Monday, January 13, 2020 - 6:33pm

Plane was the concept we found to describe the locations of our ethnography. The idea of logical planes lead us to consider that planes were not locations but modes of existence of the vuln EFAIL and ultimately this lead us to reconsider the uniformity of what we follows (vulns). The questions of locations of the ethnography became less relevant but at the same time the uniformity of what we tried to describe too. The planes were in that sense an indicator that EFAIL was a multiplicity. Each plane was coalescing and constructing a version or instance of EFAIL (organizing people, practices, ideas around the vuln (and therefore making a certain version or instance of it). We decided to toss the idea of planes and instead to refer to instances refering to the vuln itself.

Perhaps our first attention and focus on field-sites and our spatial ethnographic imagination are the direct cause of our difficulty to grasp the multiplicity of the EFAIL instances we eventually identified.

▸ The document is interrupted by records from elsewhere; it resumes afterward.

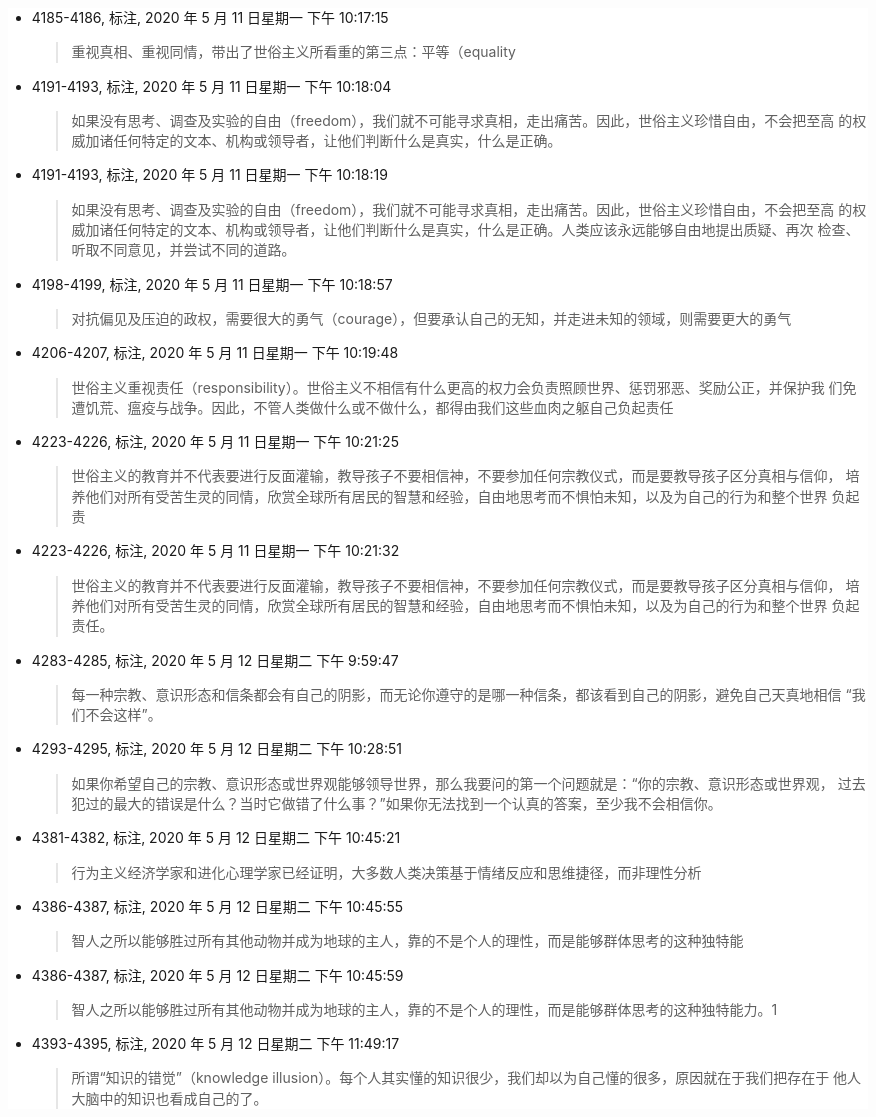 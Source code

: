 -   4185-4186, 标注, 2020 年 5 月 11 日星期一 下午 10:17:15

    > 重视真相、重视同情，带出了世俗主义所看重的第三点：平等（equality

-   4191-4193, 标注, 2020 年 5 月 11 日星期一 下午 10:18:04

    > 如果没有思考、调查及实验的自由（freedom），我们就不可能寻求真相，走出痛苦。因此，世俗主义珍惜自由，不会把至高
    > 的权威加诸任何特定的文本、机构或领导者，让他们判断什么是真实，什么是正确。

-   4191-4193, 标注, 2020 年 5 月 11 日星期一 下午 10:18:19

    > 如果没有思考、调查及实验的自由（freedom），我们就不可能寻求真相，走出痛苦。因此，世俗主义珍惜自由，不会把至高
    > 的权威加诸任何特定的文本、机构或领导者，让他们判断什么是真实，什么是正确。人类应该永远能够自由地提出质疑、再次
    > 检查、听取不同意见，并尝试不同的道路。

-   4198-4199, 标注, 2020 年 5 月 11 日星期一 下午 10:18:57

    > 对抗偏见及压迫的政权，需要很大的勇气（courage），但要承认自己的无知，并走进未知的领域，则需要更大的勇气

-   4206-4207, 标注, 2020 年 5 月 11 日星期一 下午 10:19:48

    > 世俗主义重视责任（responsibility）。世俗主义不相信有什么更高的权力会负责照顾世界、惩罚邪恶、奖励公正，并保护我
    > 们免遭饥荒、瘟疫与战争。因此，不管人类做什么或不做什么，都得由我们这些血肉之躯自己负起责任

-   4223-4226, 标注, 2020 年 5 月 11 日星期一 下午 10:21:25

    > 世俗主义的教育并不代表要进行反面灌输，教导孩子不要相信神，不要参加任何宗教仪式，而是要教导孩子区分真相与信仰，
    > 培养他们对所有受苦生灵的同情，欣赏全球所有居民的智慧和经验，自由地思考而不惧怕未知，以及为自己的行为和整个世界
    > 负起责

-   4223-4226, 标注, 2020 年 5 月 11 日星期一 下午 10:21:32

    > 世俗主义的教育并不代表要进行反面灌输，教导孩子不要相信神，不要参加任何宗教仪式，而是要教导孩子区分真相与信仰，
    > 培养他们对所有受苦生灵的同情，欣赏全球所有居民的智慧和经验，自由地思考而不惧怕未知，以及为自己的行为和整个世界
    > 负起责任。

-   4283-4285, 标注, 2020 年 5 月 12 日星期二 下午 9:59:47

    > 每一种宗教、意识形态和信条都会有自己的阴影，而无论你遵守的是哪一种信条，都该看到自己的阴影，避免自己天真地相信
    > “我们不会这样”。

-   4293-4295, 标注, 2020 年 5 月 12 日星期二 下午 10:28:51

    > 如果你希望自己的宗教、意识形态或世界观能够领导世界，那么我要问的第一个问题就是：“你的宗教、意识形态或世界观，
    > 过去犯过的最大的错误是什么？当时它做错了什么事？”如果你无法找到一个认真的答案，至少我不会相信你。

-   4381-4382, 标注, 2020 年 5 月 12 日星期二 下午 10:45:21

    > 行为主义经济学家和进化心理学家已经证明，大多数人类决策基于情绪反应和思维捷径，而非理性分析

-   4386-4387, 标注, 2020 年 5 月 12 日星期二 下午 10:45:55

    > 智人之所以能够胜过所有其他动物并成为地球的主人，靠的不是个人的理性，而是能够群体思考的这种独特能

-   4386-4387, 标注, 2020 年 5 月 12 日星期二 下午 10:45:59

    > 智人之所以能够胜过所有其他动物并成为地球的主人，靠的不是个人的理性，而是能够群体思考的这种独特能力。1

-   4393-4395, 标注, 2020 年 5 月 12 日星期二 下午 11:49:17

    > 所谓“知识的错觉”（knowledge illusion）。每个人其实懂的知识很少，我们却以为自己懂的很多，原因就在于我们把存在于
    > 他人大脑中的知识也看成自己的了。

In a way, facing the dead-end of spatiality helped us to see a more complex and diverse object (the numerous EFAIL instances).

In our experience, the difficulty we had to think in spatial terms about our object and our ethnography, helped us to eventually identify the multiplicity of EFAIL instances. In other words, the four vignettes we defined firstly as sites of ethnography revealed to be four instances of what we were observing.

Hence, the processes we are observing includes not only a multiplicity of heterogeneous spaces but also various types of manifestations of EFAIL with their specific temporalities.